This is the second part of a two-part discussion (Part 1 appeared in August) in which the author considers fault-coverage analysis and simulation for full-scan testing of ASIC designs. These elements are equally applicable to the design of other IC types, such as FPGAs.

Scan testing is used extensively by ASIC vendors to detect manufacturing defects that are generally called stuck-at faults. The purpose of fault-coverage analysis is to accurately calculate the percentage of the total faults that are detectable and to come up with ways to cover any uncovered faults so that the final coverage percentage reaches 95 percent or higher. That serves as the standard used by ASIC vendors to prove that the circuit is physically manufactured correctly.

In the first part Chang discussed practical methods to systematically analyze stuck-at faults not covered by full scan, providing real-world design examples. The discussion centered on important DFT rules that, if followed, greatly increase fault coverage.

In this second part, Chang details how fault simulation is used to simulate an ASIC's non-scan test vectors for fault-coverage rather than logic-verification purposes. Please refer to Part 1 for appropriate figures.

DFT Rule 1 (ISD Magazine, August 2001, page 46) and Figure 13 say that you should either boundary-scan or add test points around embedded RAM modules for full scan testing, a design change. But what if that cannot be done, for reasons of schedule, performance, real estate, etc.? And how would you cover the non-scan logic blocks in Figure 4? Most of the untestable faults may very well be in those blocks. In that case, it is common to try fault simulation, which uses a special simulator (called a fault simulator) that supports stuck-at fault models and simulates non-ATPG test vectors for fault coverage purposes. The non-ATPG vectors can be either those that are originally developed for functional verification or those that are manually developed to target known faults. This is shown in Figure 14.

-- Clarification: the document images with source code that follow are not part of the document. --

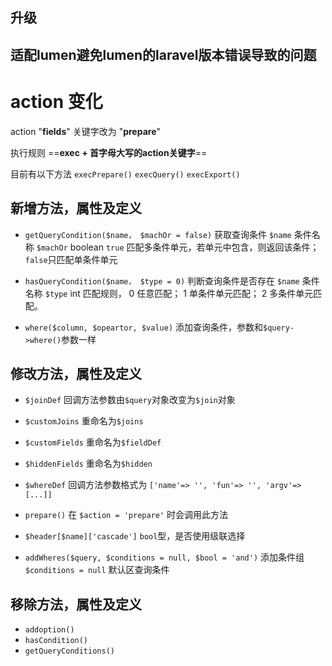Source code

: ## 升级

适配lumen避免lumen的laravel版本错误导致的问题
---
action 变化
===
action "**fields**" 关键字改为 "**prepare**"

执行规则 ==**exec + 首字母大写的action关键字**==

目前有以下方法 `execPrepare()` `execQuery()` `execExport()`

新增方法，属性及定义
---
- `getQueryCondition($name， $machOr = false)` 获取查询条件
`$name` 条件名称
`$machOr` boolean `true` 匹配多条件单元，若单元中包含，则返回该条件； `false`只匹配单条件单元

- `hasQueryCondition($name， $type = 0)` 判断查询条件是否存在
`$name` 条件名称
`$type` int 匹配规则， 0 任意匹配； 1 单条件单元匹配； 2 多条件单元匹配。

- `where($column, $opeartor, $value)`
添加查询条件，参数和`$query->where()`参数一样

修改方法，属性及定义
---

- `$joinDef` 回调方法参数由`$query`对象改变为`$join`对象

- `$customJoins` 重命名为`$joins`

- `$customFields` 重命名为`$fieldDef`

- `$hiddenFields` 重命名为`$hidden`

- `$whereDef` 回调方法参数格式为 `['name'=> '', 'fun'=> '', 'argv'=> [...]]`

- `prepare()` 在	`$action = 'prepare'` 时会调用此方法

- `$header[$name]['cascade']` `bool`型，是否使用级联选择

- `addWheres($query, $conditions = null, $bool = 'and')` 添加条件组 `$conditions = null` 默认区查询条件

移除方法，属性及定义
---

- `addoption()`
- `hasCondition()`
- `getQueryConditions()`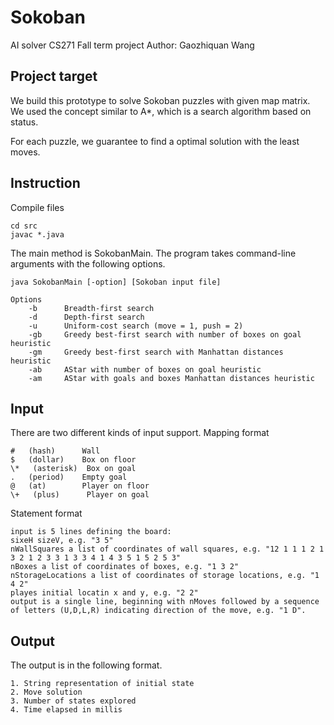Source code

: # Sokoban
AI solver
CS271 Fall term project
Author: Gaozhiquan Wang

## Project target
We build this prototype to solve Sokoban puzzles with given map matrix. We used the concept similar to A*, which is a search algorithm based on status.

For each puzzle, we guarantee to find a optimal solution with the least moves.



## Instruction

Compile files

    cd src
    javac *.java

The main method is SokobanMain. The program takes command-line arguments with
the following options.

    java SokobanMain [-option] [Sokoban input file]

    Options
        -b      Breadth-first search
        -d      Depth-first search
        -u      Uniform-cost search (move = 1, push = 2)
        -gb     Greedy best-first search with number of boxes on goal heuristic
        -gm     Greedy best-first search with Manhattan distances heuristic
        -ab     AStar with number of boxes on goal heuristic
        -am     AStar with goals and boxes Manhattan distances heuristic




## Input


There are two different kinds of input support.
Mapping format

    #   (hash)      Wall 
    $   (dollar)    Box on floor 
    \*   (asterisk)  Box on goal 
    .   (period)    Empty goal 
    @   (at)        Player on floor 
    \+   (plus)      Player on goal 
    

Statement format

    input is 5 lines defining the board:
    sixeH sizeV, e.g. "3 5"
    nWallSquares a list of coordinates of wall squares, e.g. "12 1 1 1 2 1 3 2 1 2 3 3 1 3 3 4 1 4 3 5 1 5 2 5 3"
    nBoxes a list of coordinates of boxes, e.g. "1 3 2"
    nStorageLocations a list of coordinates of storage locations, e.g. "1 4 2"
    playes initial locatin x and y, e.g. "2 2"
    output is a single line, beginning with nMoves followed by a sequence of letters (U,D,L,R) indicating direction of the move, e.g. "1 D".

## Output


The output is in the following format.

    1. String representation of initial state
    2. Move solution
    3. Number of states explored
    4. Time elapsed in millis
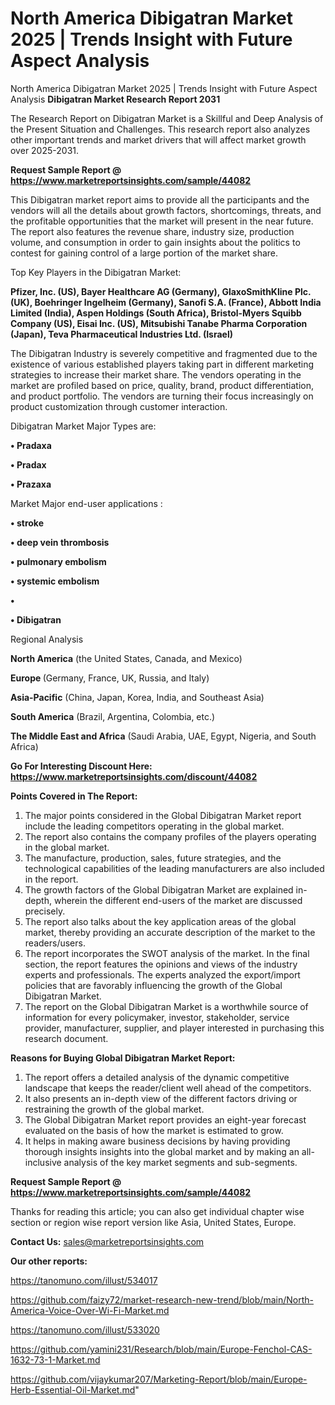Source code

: # North America Dibigatran Market 2025 | Trends Insight with Future Aspect Analysis
North America Dibigatran Market 2025 | Trends Insight with Future Aspect Analysis
<strong>Dibigatran Market Research Report 2031</strong>

The Research Report on Dibigatran Market is a Skillful and Deep Analysis of the Present Situation and Challenges. This research report also analyzes other important trends and market drivers that will affect market growth over 2025-2031.

<strong>Request Sample Report @ <a href=https://www.marketreportsinsights.com/sample/44082>https://www.marketreportsinsights.com/sample/44082</a></strong>

This Dibigatran market report aims to provide all the participants and the vendors will all the details about growth factors, shortcomings, threats, and the profitable opportunities that the market will present in the near future. The report also features the revenue share, industry size, production volume, and consumption in order to gain insights about the politics to contest for gaining control of a large portion of the market share.

Top Key Players in the Dibigatran Market:

<strong>Pfizer, Inc. (US), Bayer Healthcare AG (Germany), GlaxoSmithKline Plc. (UK), Boehringer Ingelheim (Germany), Sanofi S.A. (France), Abbott India Limited (India), Aspen Holdings (South Africa), Bristol-Myers Squibb Company (US), Eisai Inc. (US), Mitsubishi Tanabe Pharma Corporation (Japan), Teva Pharmaceutical Industries Ltd. (Israel)</strong>

The Dibigatran Industry is severely competitive and fragmented due to the existence of various established players taking part in different marketing strategies to increase their market share. The vendors operating in the market are profiled based on price, quality, brand, product differentiation, and product portfolio. The vendors are turning their focus increasingly on product customization through customer interaction.

Dibigatran Market Major Types are:

<strong>•  Pradaxa

•  Pradax

•  Prazaxa</strong>

Market Major end-user applications :

<strong>•  stroke

•  deep vein thrombosis

•  pulmonary embolism

•  systemic embolism

•  

•  Dibigatran</strong>

Regional Analysis

</u><strong><b>North America</b></strong> (the United States, Canada, and Mexico)

<strong><b>Europe </b></strong>(Germany, France, UK, Russia, and Italy)

<strong><b>Asia-Pacific</b></strong> (China, Japan, Korea, India, and Southeast Asia)

<strong><b>South America</b></strong> (Brazil, Argentina, Colombia, etc.)

<strong><b>The Middle East and Africa</b></strong> (Saudi Arabia, UAE, Egypt, Nigeria, and South Africa)

<strong>Go For Interesting Discount Here: <a href=https://www.marketreportsinsights.com/discount/44082>https://www.marketreportsinsights.com/discount/44082</a></strong>

<strong>Points Covered in The Report:</strong>
<ol>
  <li>The major points considered in the Global Dibigatran Market report include the leading competitors operating in the global market.</li>
  <li>The report also contains the company profiles of the players operating in the global market.</li>
  <li>The manufacture, production, sales, future strategies, and the technological capabilities of the leading manufacturers are also included in the report.</li>
  <li>The growth factors of the Global Dibigatran Market are explained in-depth, wherein the different end-users of the market are discussed precisely.</li>
  <li>The report also talks about the key application areas of the global market, thereby providing an accurate description of the market to the readers/users.</li>
  <li>The report incorporates the SWOT analysis of the market. In the final section, the report features the opinions and views of the industry experts and professionals. The experts analyzed the export/import policies that are favorably influencing the growth of the Global Dibigatran Market.</li>
  <li>The report on the Global Dibigatran Market is a worthwhile source of information for every policymaker, investor, stakeholder, service provider, manufacturer, supplier, and player interested in purchasing this research document.</li>
</ol>
<strong>Reasons for Buying Global Dibigatran Market Report:</strong>

<ol>
  <li>The report offers a detailed analysis of the dynamic competitive landscape that keeps the reader/client well ahead of the competitors.</li>
  <li>It also presents an in-depth view of the different factors driving or restraining the growth of the global market.</li>
  <li>The Global Dibigatran Market report provides an eight-year forecast evaluated on the basis of how the market is estimated to grow.</li>
  <li>It helps in making aware business decisions by having providing thorough insights insights into the global market and by making an all-inclusive analysis of the key market segments and sub-segments.</li>
</ol>
<strong>Request Sample Report @ <a href=https://www.marketreportsinsights.com/sample/44082>https://www.marketreportsinsights.com/sample/44082</a></strong>


Thanks for reading this article; you can also get individual chapter wise section or region wise report version like Asia, United States, Europe.

<strong>Contact Us:</strong>
sales@marketreportsinsights.com

<strong>Our other reports:</strong>

<a href=https://tanomuno.com/illust/534017>https://tanomuno.com/illust/534017</a>

<a href=https://github.com/faizy72/market-research-new-trend/blob/main/North-America-Voice-Over-Wi-Fi-Market.md>https://github.com/faizy72/market-research-new-trend/blob/main/North-America-Voice-Over-Wi-Fi-Market.md</a>

<a href=https://tanomuno.com/illust/533020>https://tanomuno.com/illust/533020</a>

<a href=https://github.com/yamini231/Research/blob/main/Europe-Fenchol-CAS-1632-73-1-Market.md>https://github.com/yamini231/Research/blob/main/Europe-Fenchol-CAS-1632-73-1-Market.md</a>

<a href=https://github.com/vijaykumar207/Marketing-Report/blob/main/Europe-Herb-Essential-Oil-Market.md>https://github.com/vijaykumar207/Marketing-Report/blob/main/Europe-Herb-Essential-Oil-Market.md</a>"

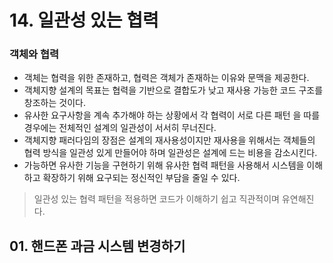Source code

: # 14. 일관성 있는 협력
### 객체와 협력
* 객체는 협력을 위한 존재하고, 협력은 객체가 존재하는 이유와 문맥을 제공한다.
* 객체지향 설계의 목표는 협력을 기반으로 결합도가 낮고 재사용 가능한 코드 구조를 창조하는 것이다.
* 유사한 요구사항을 계속 추가해야 하는 상황에서 각 협력이 서로 다른 패턴 을 따를 경우에는 전체적인 설계의 일관성이 서서히 무너진다.
* 객체지향 패러다임의 장점은 설계의 재사용성이지만 재사용을 위해서는 객체들의 협력 방식을 일관성 있게 만들어야 하며 일관성은 설계에 드는 비용을 감소시킨다.
* 가능하면 유사한 기능을 구현하기 위해 유사한 협력 패턴을 사용해서 시스템을 이해하고 확장하기 위해 요구되는 정신적인 부담을 줄일 수 있다.

> 일관성 있는 협력 패턴을 적용하면 코드가 이해하기 쉽고 직관적이며 유연해진다.

## 01. 핸드폰 과금 시스템 변경하기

Fault simulation should never start from scratch. It should read in the fault coverage result provided by ATPG tool and add to it any additional coverage provided by non-ATPG test vectors. Therefore, it is of paramount importance that your fault simulator understand the output files of your ATPG tool. One way to ensure that is to use both tools from the same vendor. If they are from different vendors, make sure one can talk to the other before buying them. Another important concern is that some fault simulators cannot directly use your testbench (say, in Verilog) and require the input stimulus and output response files to be in specific formats, such as the binary format of ones and zeros.

You need a tool to do this translation. It might be available from your ASIC vendor; most likely you must develop it using programming languages like C, C++ or Perl5. Make sure enough resources are allocated for this nontrivial task.

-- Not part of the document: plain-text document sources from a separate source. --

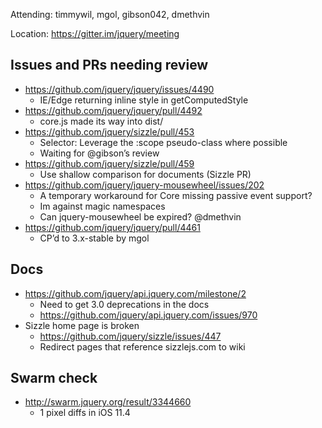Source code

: Attending: timmywil, mgol, gibson042, dmethvin

Location: https://gitter.im/jquery/meeting

## Issues and PRs needing review
* https://github.com/jquery/jquery/issues/4490
  - IE/Edge returning inline style in getComputedStyle
* https://github.com/jquery/jquery/pull/4492
  - core.js made its way into dist/
* https://github.com/jquery/sizzle/pull/453
  - Selector: Leverage the :scope pseudo-class where possible
  - Waiting for @gibson’s review
* https://github.com/jquery/sizzle/pull/459
  - Use shallow comparison for documents (Sizzle PR)
* https://github.com/jquery/jquery-mousewheel/issues/202
  - A temporary workaround for Core missing passive event support?
  - Im against magic namespaces
  - Can jquery-mousewheel be expired? @dmethvin
* https://github.com/jquery/jquery/pull/4461
  - CP’d to 3.x-stable by mgol

## Docs
* https://github.com/jquery/api.jquery.com/milestone/2
  - Need to get 3.0 deprecations in the docs
  - https://github.com/jquery/api.jquery.com/issues/970
* Sizzle home page is broken
  - https://github.com/jquery/sizzle/issues/447
  - Redirect pages that reference sizzlejs.com to wiki

## Swarm check
* http://swarm.jquery.org/result/3344660  
  - 1 pixel diffs in iOS 11.4
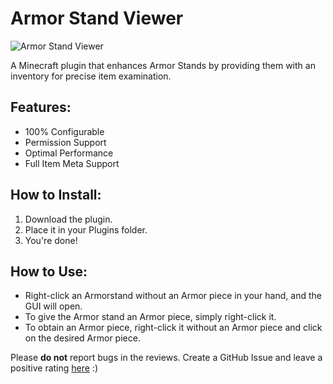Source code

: # Armor Stand Viewer

![Armor Stand Viewer](https://www.spigotmc.org/attachments/upload_2023-12-30_11-21-48-png.806936/)

A Minecraft plugin that enhances Armor Stands by providing them with an inventory for precise item examination.

## Features:
- 100% Configurable
- Permission Support
- Optimal Performance
- Full Item Meta Support

## How to Install:
1. Download the plugin.
2. Place it in your Plugins folder.
3. You're done!

## How to Use:
- Right-click an Armorstand without an Armor piece in your hand, and the GUI will open.
- To give the Armor stand an Armor piece, simply right-click it.
- To obtain an Armor piece, right-click it without an Armor piece and click on the desired Armor piece.

Please **do not** report bugs in the reviews. Create a GitHub Issue and leave a positive rating [here](link-to-your-repo) :)

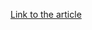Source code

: [Link to the article](https://www.welivesecurity.com/2015/03/10/operating-system-vulnerabilities-exploits-insecurity/)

Functional test vectors in Figure 14 consist of several different kinds of test vectors. The first step in fault simulation is to decide which kinds will provide the most coverage and to simulate only those. They are:

  • Logic test vectors, developed by the ASIC designer or DVT engineer or both to functionally verify the design.
  • BSR test vectors, which are created by the ASIC vendor using the BSDL files. If every primary I/O pin is in the boundary-scan chain, these vectors include parametric test vectors.
  • Parametric test vectors, which are generated by the ASIC designer or DVT engineer or both for designs that do not have every primary I/O pin in the boundary-scan chain. They toggle each primary I/O pin to 1, 0 and Z-state.
  • TAP controller test vectors, which are developed by the ASIC designer or DVT engineer or both to walk TAP logic through every required state and scan instruction as well as to test the boundary-scan logic. Some faults in the TAP logic should be covered by scan testing itself, such as those on clock nets, but others must be tested by these vectors.

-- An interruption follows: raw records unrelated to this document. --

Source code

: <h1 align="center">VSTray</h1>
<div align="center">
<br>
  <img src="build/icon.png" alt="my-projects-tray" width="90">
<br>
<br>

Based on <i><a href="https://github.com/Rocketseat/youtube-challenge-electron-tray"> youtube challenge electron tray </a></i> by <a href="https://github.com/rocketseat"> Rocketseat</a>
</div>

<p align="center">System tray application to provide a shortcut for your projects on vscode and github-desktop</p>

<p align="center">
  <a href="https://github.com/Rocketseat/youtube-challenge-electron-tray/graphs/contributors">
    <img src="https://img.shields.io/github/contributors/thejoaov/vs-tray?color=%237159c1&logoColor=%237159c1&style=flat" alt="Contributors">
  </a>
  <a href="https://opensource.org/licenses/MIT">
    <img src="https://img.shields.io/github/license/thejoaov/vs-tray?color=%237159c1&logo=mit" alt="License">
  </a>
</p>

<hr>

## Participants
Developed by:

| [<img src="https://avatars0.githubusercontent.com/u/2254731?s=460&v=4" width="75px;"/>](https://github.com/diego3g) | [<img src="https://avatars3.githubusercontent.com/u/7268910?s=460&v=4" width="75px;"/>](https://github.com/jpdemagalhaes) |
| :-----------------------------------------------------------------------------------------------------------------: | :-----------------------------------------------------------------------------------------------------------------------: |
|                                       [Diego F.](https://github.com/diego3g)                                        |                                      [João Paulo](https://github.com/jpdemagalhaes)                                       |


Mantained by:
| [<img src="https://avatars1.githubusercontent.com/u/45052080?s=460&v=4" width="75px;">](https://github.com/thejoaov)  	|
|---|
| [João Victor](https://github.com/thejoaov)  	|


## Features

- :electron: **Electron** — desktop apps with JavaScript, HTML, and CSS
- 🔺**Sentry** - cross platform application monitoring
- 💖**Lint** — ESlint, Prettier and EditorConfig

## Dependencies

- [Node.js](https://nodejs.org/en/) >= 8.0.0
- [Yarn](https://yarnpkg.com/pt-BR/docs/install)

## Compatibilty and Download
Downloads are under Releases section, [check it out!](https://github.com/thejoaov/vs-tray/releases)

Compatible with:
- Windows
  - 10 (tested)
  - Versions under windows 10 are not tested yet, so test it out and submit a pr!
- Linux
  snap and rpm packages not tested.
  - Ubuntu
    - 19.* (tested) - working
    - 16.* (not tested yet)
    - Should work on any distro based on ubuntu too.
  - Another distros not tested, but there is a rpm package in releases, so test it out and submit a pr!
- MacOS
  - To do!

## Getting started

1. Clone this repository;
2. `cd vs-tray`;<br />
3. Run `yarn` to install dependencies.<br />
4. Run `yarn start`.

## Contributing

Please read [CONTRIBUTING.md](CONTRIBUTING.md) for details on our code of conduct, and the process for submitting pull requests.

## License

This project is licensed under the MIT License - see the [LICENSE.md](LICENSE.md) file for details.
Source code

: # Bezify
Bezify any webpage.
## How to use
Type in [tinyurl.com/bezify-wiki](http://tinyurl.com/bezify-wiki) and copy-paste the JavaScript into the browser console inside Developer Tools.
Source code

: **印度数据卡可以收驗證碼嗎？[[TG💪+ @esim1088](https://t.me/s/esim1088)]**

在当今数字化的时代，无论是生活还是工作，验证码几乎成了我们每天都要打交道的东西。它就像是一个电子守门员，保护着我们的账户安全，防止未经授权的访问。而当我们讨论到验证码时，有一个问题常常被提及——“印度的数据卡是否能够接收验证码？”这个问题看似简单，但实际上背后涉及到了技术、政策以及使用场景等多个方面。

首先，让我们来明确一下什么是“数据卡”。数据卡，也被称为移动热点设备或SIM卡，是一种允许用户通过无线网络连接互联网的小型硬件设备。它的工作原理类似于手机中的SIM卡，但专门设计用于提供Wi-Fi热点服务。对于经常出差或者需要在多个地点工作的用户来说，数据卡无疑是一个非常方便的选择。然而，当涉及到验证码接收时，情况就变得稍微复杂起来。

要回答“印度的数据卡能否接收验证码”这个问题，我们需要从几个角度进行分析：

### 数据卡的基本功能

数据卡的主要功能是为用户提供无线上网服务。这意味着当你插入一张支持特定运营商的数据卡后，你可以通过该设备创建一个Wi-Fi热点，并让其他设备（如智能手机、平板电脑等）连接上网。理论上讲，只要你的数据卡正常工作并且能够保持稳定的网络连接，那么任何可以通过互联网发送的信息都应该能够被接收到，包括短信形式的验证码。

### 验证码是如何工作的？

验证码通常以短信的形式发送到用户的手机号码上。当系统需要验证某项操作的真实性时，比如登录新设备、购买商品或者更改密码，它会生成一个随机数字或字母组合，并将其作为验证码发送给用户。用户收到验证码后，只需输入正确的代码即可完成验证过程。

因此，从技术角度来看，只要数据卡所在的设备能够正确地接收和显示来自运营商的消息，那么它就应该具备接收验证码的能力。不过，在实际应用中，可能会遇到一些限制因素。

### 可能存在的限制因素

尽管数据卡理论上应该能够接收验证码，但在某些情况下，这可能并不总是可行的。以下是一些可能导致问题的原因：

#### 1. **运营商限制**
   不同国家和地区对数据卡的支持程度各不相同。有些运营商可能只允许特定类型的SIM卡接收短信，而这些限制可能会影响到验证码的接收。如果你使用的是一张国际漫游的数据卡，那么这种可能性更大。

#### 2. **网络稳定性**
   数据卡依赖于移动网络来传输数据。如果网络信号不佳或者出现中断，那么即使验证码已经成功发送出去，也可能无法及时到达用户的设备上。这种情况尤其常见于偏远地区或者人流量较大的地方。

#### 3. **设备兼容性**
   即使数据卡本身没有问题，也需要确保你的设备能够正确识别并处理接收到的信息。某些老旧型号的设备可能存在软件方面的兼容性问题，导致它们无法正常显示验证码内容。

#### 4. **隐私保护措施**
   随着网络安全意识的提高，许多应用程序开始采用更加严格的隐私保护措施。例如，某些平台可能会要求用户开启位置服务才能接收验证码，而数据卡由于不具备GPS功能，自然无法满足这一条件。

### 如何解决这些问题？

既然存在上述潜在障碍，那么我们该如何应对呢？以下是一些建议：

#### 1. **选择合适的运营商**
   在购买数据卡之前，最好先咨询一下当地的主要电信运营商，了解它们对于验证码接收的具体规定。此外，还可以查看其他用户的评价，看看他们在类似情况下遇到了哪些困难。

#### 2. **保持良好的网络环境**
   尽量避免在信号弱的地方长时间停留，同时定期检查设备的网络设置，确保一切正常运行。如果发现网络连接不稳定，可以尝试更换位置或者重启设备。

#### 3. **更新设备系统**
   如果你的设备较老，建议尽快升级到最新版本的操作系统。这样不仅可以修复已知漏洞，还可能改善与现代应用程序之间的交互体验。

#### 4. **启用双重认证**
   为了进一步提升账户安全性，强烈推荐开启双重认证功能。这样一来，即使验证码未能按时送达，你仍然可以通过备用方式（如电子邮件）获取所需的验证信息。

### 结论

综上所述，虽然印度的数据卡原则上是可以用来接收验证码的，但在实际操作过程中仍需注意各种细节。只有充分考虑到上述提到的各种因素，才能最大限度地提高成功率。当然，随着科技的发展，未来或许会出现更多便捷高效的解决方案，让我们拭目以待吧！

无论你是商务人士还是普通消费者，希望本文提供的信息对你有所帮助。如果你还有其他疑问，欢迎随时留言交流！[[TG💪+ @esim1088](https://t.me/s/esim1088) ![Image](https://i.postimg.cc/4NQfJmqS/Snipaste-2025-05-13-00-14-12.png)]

Experience shows that logic test vectors are not very effective for fault coverage, since they do not specifically target faults. But by chance they can propagate some faults, either covered or not covered by ATPG, to the primary outputs. If they are run on the chip tester anyway, use fault simulation to find out whether they happen to detect some uncovered faults. If yes, then you do not have to manually write test vectors to cover those faults, which requires a thorough understanding of the design and much effort.

BSR vectors are very hard to use for fault simulation. The reason is that the boundary-scan test tool of the ASIC vendor reads only the BSDL files and generates BSR vectors based solely on the knowledge of primary I/O pins: It does not know anything about the ASIC's internal logic. A boundary-scan chain consisting of two BSRs is shown in Figure 15 for a tristatable primary-output pin PO.

To run fault simulation on non-ATPG test vectors, make sure the simulator generates the expected output responses that come with those vectors; there must be no mismatch whatsoever. In the BSR case, we could figure out from the values of the TMS signal in BSR vectors when the boundary-scan chain shifting ends and could compare the output responses at that time rather than during shifting. Fault simulators allow this also. But this is not automatic (to monitor the values on TMS pin). In addition, BSR vectors are generated with no knowledge of the ASIC's internal logic, which we are interested in fault grading, so it is unlikely that they will dramatically increase the fault coverage. For those reasons, BSR vectors are usually not used.

The second step in fault simulation is to understand the differences in the target faults seen by ATPG and by fault simulation, because the latter has to start with the fault coverage result of the former. Those differences come from the following reasons:

  • RAM BIST modules are modeled as black boxes for ATPG but are modeled as real logic in fault simulation. So fault simulation sees all the faults inside BIST modules not seen by ATPG. This is fine, and you can tell the fault simulator not to target faults in those modules.
  • The netlist used for fault simulation may not be the same as the one used by ATPG. For example, when ATPG is run, no in-place optimization has been performed for the design yet, because it is very early in the back-end process. After a design is placed and routed, gate and net delays are generated. Based on those values, some gates may have to be beefed up; minor design changes may even have to be made, such as the example in Figure 16. In this case, you can either rerun ATPG on the modified netlist or let fault simulation cover those extra faults. Note that mismatches like this should always be reported to the ASIC designer to make sure they are intended.
  • During ATPG testing, scan flops are of the type muxscan; their clk, d and si pins are automatically tested (but the qn pin is not). In fault simulation, those pins become logic pins and are targeted by the fault simulator. You have to tell it not to target the pins.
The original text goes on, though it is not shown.